Isolation of BMSCs and Coculture With Myocytes
BMSCs were isolated according to the method described by Makino et al,¹¹ with some modifications. In brief, femurs and tibias from green fluorescent protein (GFP)–transgenic mice developed by Hadjantonakis et al¹² were removed. Muscle and extraossial tissue were trimmed. Bone marrow cells were flushed. Cells were cultured with Iscove’s modified Dulbecco’s medium (Gibco) supplemented with 20% fetal bovine serum and penicillin (100 U/mL)/streptomycin (100 µg/mL) at 37°C in humid air with 5% CO₂. After being seeded for 2 days, BMSCs adhered to the bottom of culture plates, and hematopoietic cells remained suspended in the medium. The culture medium was changed every 3 days, and the nonadherent hematopoietic cells were completely washed out after 4 changes of media. Myocytes were isolated from the hearts of neonatal rats (1 to 3 days old) with use of the neonatal cardiomyocyte isolation system (Worthington Biochemical Co) as previously described.¹³

Immunocytochemistry
Immunocytochemistry was performed as described previously by our laboratory, with some modifications.¹⁴ In brief, cells cultured on glass coverslips were fixed in 4% paraformaldehyde or methanol and then incubated with the mouse monoclonal anti-sarcomeric -actinin (Sigma), rabbit polyclonal anti–myocyte enhancer factor (MEF)-2, anti-connexin43, anti–c-kit, anti-CD34, anti–VE-cadherin, goat anti–GATA-4 (Santa Cruz), and DiI-labeled acetylated low-density lipoprotein (Dil acLDL) (Molecular Probes). After thorough washing, secondary antibodies of goat anti-mouse IgG (fluorescein isothiocyanate [FITC] or rhodamine conjugate) and/or goat anti-rabbit IgG (FITC or rhodamine conjugate) or rabbit anti-goat IgG (rhodamine conjugate) were applied.
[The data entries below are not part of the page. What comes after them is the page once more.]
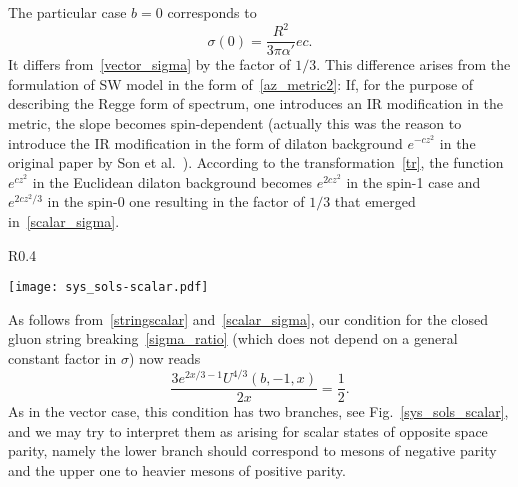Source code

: \documentclass[a4paper,11pt]{article}
\begin{document}
The particular case $b=0$ corresponds to
\begin{equation}
\label{scalar_sigma}
  \sigma(0)=\frac{R^2}{3\pi\alpha'}ec.
\end{equation}
It differs from~\eqref{vector_sigma} by the factor of $1/3$. This difference arises from the
formulation of SW model in the form of~\eqref{az_metric2}: If, for the purpose of describing
the Regge form of spectrum, one introduces an IR modification in the metric, the slope becomes
spin-dependent (actually this was the reason to introduce the IR modification in the form of
dilaton background $e^{-cz^2}$ in the original paper by Son et al.~\cite{son2}). According to
the transformation~\eqref{tr}, the function $e^{cz^2}$ in the Euclidean dilaton background
becomes $e^{2cz^2}$ in the spin-1 case and $e^{2cz^2/3}$ in the spin-0 one resulting in the
factor of $1/3$ that emerged in~\eqref{scalar_sigma}.

\begin{wrapfigure}{R}{0.4\textwidth}
  \vspace{-7mm}
  \begin{center}
    \texttt{[image: sys\_sols-scalar.pdf]}
  \end{center}
  \vspace*{-7mm}
  \caption{\footnotesize The string breaking (blue solid) and reality (orange
  dashed) conditions in the scalar case.}
  \vspace*{2mm}
  \label{sys_sols_scalar}
\end{wrapfigure}

As follows from~\eqref{stringscalar} and~\eqref{scalar_sigma}, our condition for the closed gluon
string breaking~\eqref{sigma_ratio} (which does not depend on a
general constant factor in $\sigma$) now reads
\begin{equation}
\label{scalar_breaking}
      \dfrac{3e^{2x/3-1}U^{4/3}(b,-1,x)}{2x}=\dfrac{1}{2}.
\end{equation}
As in the vector case, this condition has two branches, see Fig.~\ref{sys_sols_scalar},
and we may try to interpret them as arising for scalar states of opposite
space parity, namely the lower branch should correspond to mesons
of negative parity and the upper one to heavier mesons of positive parity.
\end{document}
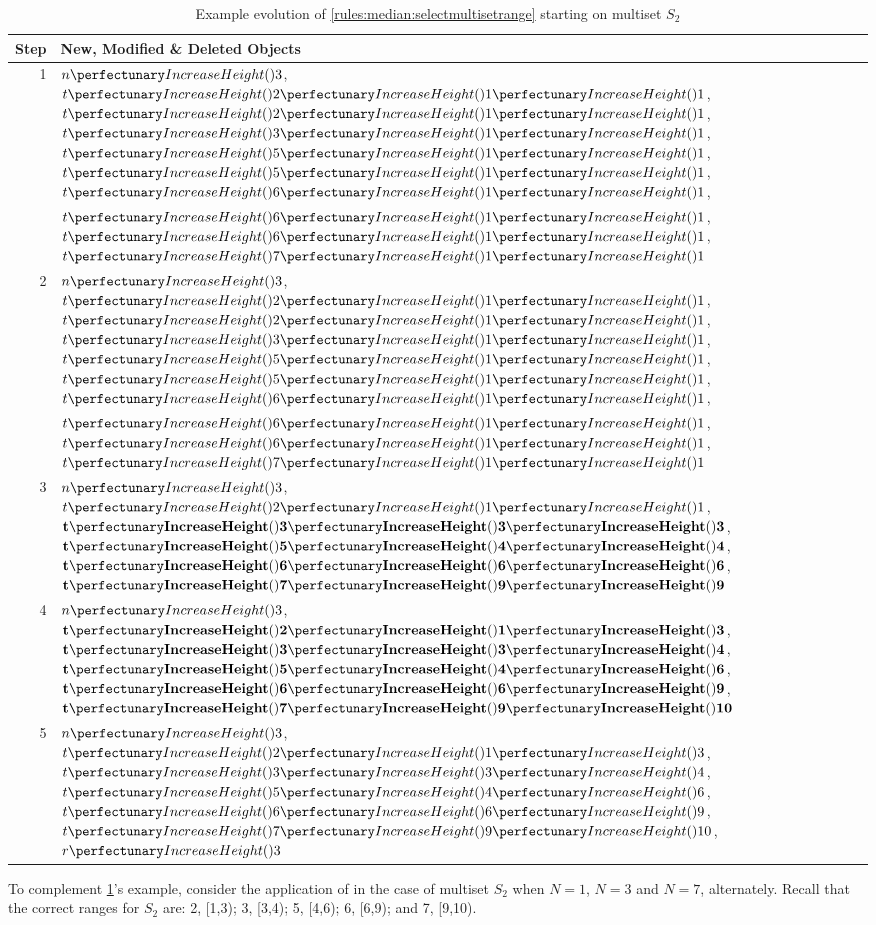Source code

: \begin{table}[htbp]
\centering
   \begin{tabular}{|r|l|}
    \hline
    \textbf{Step} & \textbf{New, Modified \& Deleted Objects} \\ \hline
    1 & \(\cpfunc{n}{3}\), \(\cpfuncnn{t}{2}{1}{1}\), \(\cpfuncnn{t}{2}{1}{1}\), \(\cpfuncnn{t}{3}{1}{1}\), \(\cpfuncnn{t}{5}{1}{1}\), \(\cpfuncnn{t}{5}{1}{1}\), \(\cpfuncnn{t}{6}{1}{1}\),\\& \(\cpfuncnn{t}{6}{1}{1}\), \(\cpfuncnn{t}{6}{1}{1}\), \(\cpfuncnn{t}{7}{1}{1}\)\\ \hline
    
    2 & \(\cpfunc{n}{3}\), \(\cpfuncnn{t}{2}{1}{1}\), \sout{\(\cpfuncnn{t}{2}{1}{1}\)}, \(\cpfuncnn{t}{3}{1}{1}\), \(\cpfuncnn{t}{5}{1}{1}\), \sout{\(\cpfuncnn{t}{5}{1}{1}\)}, \(\cpfuncnn{t}{6}{1}{1}\),\\& \sout{\(\cpfuncnn{t}{6}{1}{1}\)}, \sout{\(\cpfuncnn{t}{6}{1}{1}\)}, \(\cpfuncnn{t}{7}{1}{1}\)\\ \hline
    
    3 & \(\cpfunc{n}{3}\), \(\cpfuncnn{t}{2}{1}{1}\), \(\mathbf{\cpfuncnn{t}{3}{3}{3}}\), \(\mathbf{\cpfuncnn{t}{5}{4}{4}}\), \(\mathbf{\cpfuncnn{t}{6}{6}{6}}\), \(\mathbf{\cpfuncnn{t}{7}{9}{9}}\)\\ \hline
    
    4 & \(\cpfunc{n}{3}\), \(\mathbf{\cpfuncnn{t}{2}{1}{3}}\), \(\mathbf{\cpfuncnn{t}{3}{3}{4}}\), \(\mathbf{\cpfuncnn{t}{5}{4}{6}}\), \(\mathbf{\cpfuncnn{t}{6}{6}{9}}\), \(\mathbf{\cpfuncnn{t}{7}{9}{10}}\)\\ \hline
    
    5 & \(\cpfunc{n}{3}\), \(\cpfuncnn{t}{2}{1}{3}\), \(\cpfuncnn{t}{3}{3}{4}\), \(\cpfuncnn{t}{5}{4}{6}\), \(\cpfuncnn{t}{6}{6}{9}\), \(\cpfuncnn{t}{7}{9}{10}\), \(\cpfunc{r}{3}\)\\ \hline
\end{tabular} 
\caption[Example evolution of \cref{rules:median:selectmultisetrange} to select the \(n^{\text{th}}\) element of an ordered multiset]{\label{tab:median:selectmultisetrange}Example evolution of \cref{rules:median:selectmultisetrange} starting on multiset \(S_2\)}
\end{table}

To complement \cref{tab:median:selectmultisetrange}'s example, consider the application of  in the case of multiset \(S_2\) when \(N = 1\), \(N = 3\) and \(N = 7\), alternately.  Recall that the correct ranges for \(S_2\) are:  2, [1,3); 3, [3,4); 5, [4,6); 6, [6,9); and 7, [9,10).


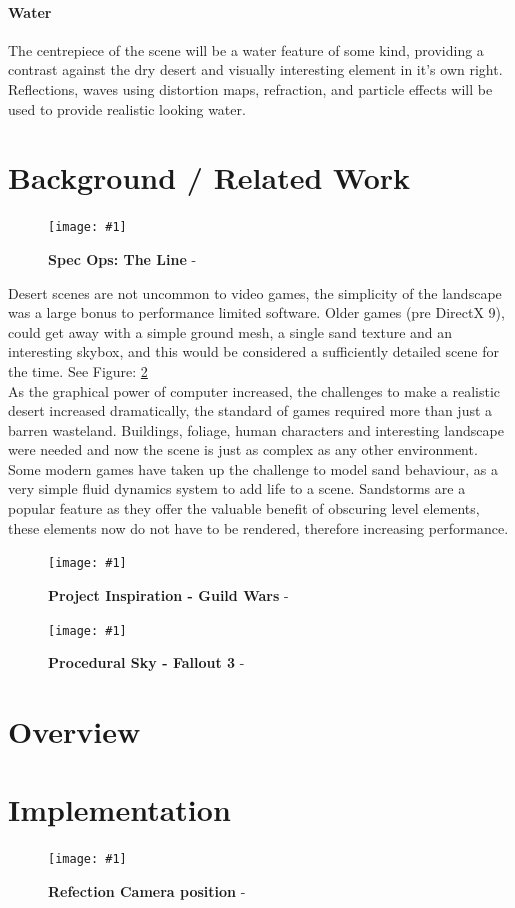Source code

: \documentclass[conference]{acmsiggraph}
\newcommand{\figuremacroW}[4]{
	\begin{figure}[h] %
		\centering
		\texttt{[image: \#1]}
		\caption[#2]{\textbf{#2} - #3}
		\label{fig:#1}
	\end{figure}
}
\begin{document}
\paragraph{Water}
The centrepiece of the scene will be a water feature of some kind, providing a contrast against the dry desert and visually interesting element in it's own right. Reflections, waves using distortion maps, refraction, and particle effects will be used to provide realistic looking water. 

\section{Background / Related Work}
\figuremacroW
{specops}
{Spec Ops: The Line}
{\protect\cite{spec}}
{1.0}
Desert scenes are not uncommon to video games, the  simplicity of the landscape was a large bonus to performance limited software.
Older games (pre DirectX 9), could get away with a simple ground mesh, a single sand texture and an interesting skybox, and this would be considered a sufficiently detailed scene for the time. See Figure: \ref{fig:GuildWars}
\\
As the graphical power of computer increased, the challenges to make a realistic desert increased dramatically, the standard of games required more than just a barren wasteland. Buildings, foliage, human characters and interesting landscape were needed and now the scene is just as complex as any other environment.
Some modern games have taken up the challenge to model sand behaviour, as a very simple fluid dynamics system to add life to a scene. Sandstorms are a popular feature as they offer the valuable benefit of obscuring level elements, these elements now do not have to be rendered, therefore increasing performance.


\figuremacroW
{GuildWars}
{Project Inspiration - Guild Wars}
{\protect\cite{GuildWars}}
{1.0}

\figuremacroW
{fallout3}
{Procedural Sky - Fallout 3}
{\protect\cite{fallout3}}
{1.0}

\section{Overview}


\section{Implementation
}
\figuremacroW
{reflections}
{Refection Camera position}
{\protect\cite{Riemer}}
{1.0}
\end{document}
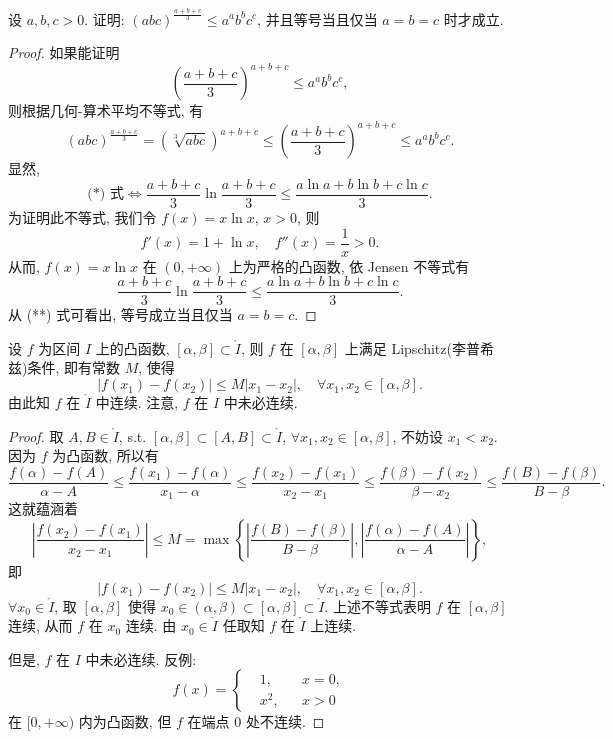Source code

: \begin{example}\label{ex:3.6.4}
设 $a,b,c>0$. 证明: $(abc)^{\frac{a+b+c}{3}}\leqslant a^{a}b^{b}c^{c}$, 并且等号当且仅当 $a=b=c$ 时才成立.
\end{example}

\begin{proof}
如果能证明
\begin{equation}
\left(\frac{a+b+c}{3}\right)^{a+b+c}\leqslant a^{a}b^{b}c^{c}, \tag{*}
\end{equation}
则根据几何-算术平均不等式, 有
\begin{equation}
(abc)^{\frac{a+b+c}{3}}=(\sqrt[3]{abc})^{a+b+c}\leqslant\left(\frac{a+b+c}{3}\right)^{a+b+c}\leqslant a^{a}b^{b}c^{c}. \tag{**}
\end{equation}
显然,
\[
\text{(*) 式}\Longleftrightarrow \frac{a+b+c}{3}\ln\frac{a+b+c}{3}\leqslant\frac{a\ln a+b\ln b+c\ln c}{3}.
\]
为证明此不等式, 我们令 $f(x)=x\ln x$, $x>0$, 则
\[
f'(x)=1+\ln x,\quad f''(x)=\frac{1}{x}>0.
\]
从而, $f(x)=x\ln x$ 在 $(0,+\infty)$ 上为严格的凸函数, 依 Jensen 不等式有
\[
\frac{a+b+c}{3}\ln\frac{a+b+c}{3}\leqslant\frac{a\ln a+b\ln b+c\ln c}{3}.
\]
从 (**) 式可看出, 等号成立当且仅当 $a=b=c$.
\end{proof}

\begin{example}\label{ex:3.6.5}
设 $f$ 为区间 $I$ 上的凸函数, $[\alpha,\beta]\subset\mathring{I}$, 则 $f$ 在 $[\alpha,\beta]$ 上满足 Lipschitz(李普希兹)条件, 即有常数 $M$, 使得
\[
|f(x_{1})-f(x_{2})|\leqslant M|x_{1}-x_{2}|,\quad\forall x_{1},x_{2}\in[\alpha,\beta].
\]
由此知 $f$ 在 $\mathring{I}$ 中连续. 注意, $f$ 在 $I$ 中未必连续.
\end{example}

\begin{proof}
取 $A,B\in\mathring{I}$, s.t. $[\alpha,\beta]\subset[A,B]\subset\mathring{I}$, $\forall x_{1},x_{2}\in[\alpha,\beta]$, 不妨设 $x_{1}<x_{2}$. 因为 $f$ 为凸函数, 所以有
\[
\frac{f(\alpha)-f(A)}{\alpha-A}\leqslant\frac{f(x_{1})-f(\alpha)}{x_{1}-\alpha}\leqslant\frac{f(x_{2})-f(x_{1})}{x_{2}-x_{1}}\leqslant\frac{f(\beta)-f(x_{2})}{\beta-x_{2}}\leqslant\frac{f(B)-f(\beta)}{B-\beta}.
\]
这就蕴涵着
\[
\left|\frac{f(x_{2})-f(x_{1})}{x_{2}-x_{1}}\right|\leqslant M=\max\left\{\left|\frac{f(B)-f(\beta)}{B-\beta}\right|,\left|\frac{f(\alpha)-f(A)}{\alpha-A}\right|\right\},
\]
即
\[
|f(x_{1})-f(x_{2})|\leqslant M|x_{1}-x_{2}|,\quad\forall x_{1},x_{2}\in[\alpha,\beta].
\]
$\forall x_{0}\in\mathring{I}$, 取 $[\alpha,\beta]$ 使得 $x_{0}\in(\alpha,\beta)\subset[\alpha,\beta]\subset\mathring{I}$. 上述不等式表明 $f$ 在 $[\alpha,\beta]$ 连续, 从而 $f$ 在 $x_{0}$ 连续. 由 $x_{0}\in\mathring{I}$ 任取知 $f$ 在 $\mathring{I}$ 上连续.

但是, $f$ 在 $I$ 中未必连续. 反例:
\[
f(x)=\left\{
\begin{aligned}
&1, &&x=0,\\
&x^{2}, &&x>0
\end{aligned}\right.
\]
在 $[0,+\infty)$ 内为凸函数, 但 $f$ 在端点 $0$ 处不连续.
\end{proof}

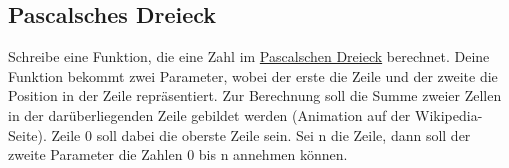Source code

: \subsection{Pascalsches Dreieck }
Schreibe eine Funktion, die eine Zahl im \href{https://de.wikipedia.org/wiki/Pascalsches_Dreieck}{Pascalschen Dreieck}
berechnet. Deine Funktion bekommt zwei Parameter, wobei der erste die Zeile und
der zweite die Position in der Zeile repräsentiert. Zur Berechnung soll die
Summe zweier Zellen in der darüberliegenden Zeile gebildet werden (Animation
auf der Wikipedia-Seite). Zeile 0 soll dabei die oberste Zeile sein. Sei n die
Zeile, dann soll der zweite Parameter die Zahlen 0 bis n annehmen können.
Nuclei were stained with 4',6-diamino-2-phenylindole (DAPI) when necessary. Fluorescent images were obtained with an Olympus BX 41 microscope equipped with a digital camera (Olympus). Confocal images were obtained with a Leitz DMRBE fluorescence microscope equipped with a TCS 4D confocal scanning attachment (Leica, Inc).

Transmission Electron Microscopy
Cultured cells were rinsed with buffer and immersed in 2.5% buffered glutaraldehyde for 4 hours, rinsed in 0.1 mol/L sodium cacodylate buffer (pH 7.3), and postfixed for 1 hour in 1% buffered OsO₄. The cells were embedded in Epon resin and cut into 60-nm-thick sections with a Sorvall MTB2 ultramicrotome. The sections were stained with uranyl acetate and lead citrate and examined with a Hitachi H-600 electron microscope at 75 kV.

Microdissection of BMSCs and Extraction of RNA
After BMSCs were cocultured with myocytes for 7 days, the cells were fixed in 70% ethanol and double-stained for myofibers and nuclei. Mouse monoclonal anti–-actinin and goat anti-mouse IgG peroxidase conjugate were applied to label the myofibers. The nuclei were stained with hematoxylin 2 (Richard-Allan Scientific). The myocytes transdifferentiated from BMSCs showed a nucleus with multiple nucleoli and were positive for -actinin. Approximately 200 cells were targeted and microdissected with a laser capture microdissection system (Arcturus). RNA was extracted from the captured cells with a PicoPure RNA isolation kit (Arcturus). Total RNA from cultured cells was isolated by lysing the cells in Trizol reagent (Invitrogen).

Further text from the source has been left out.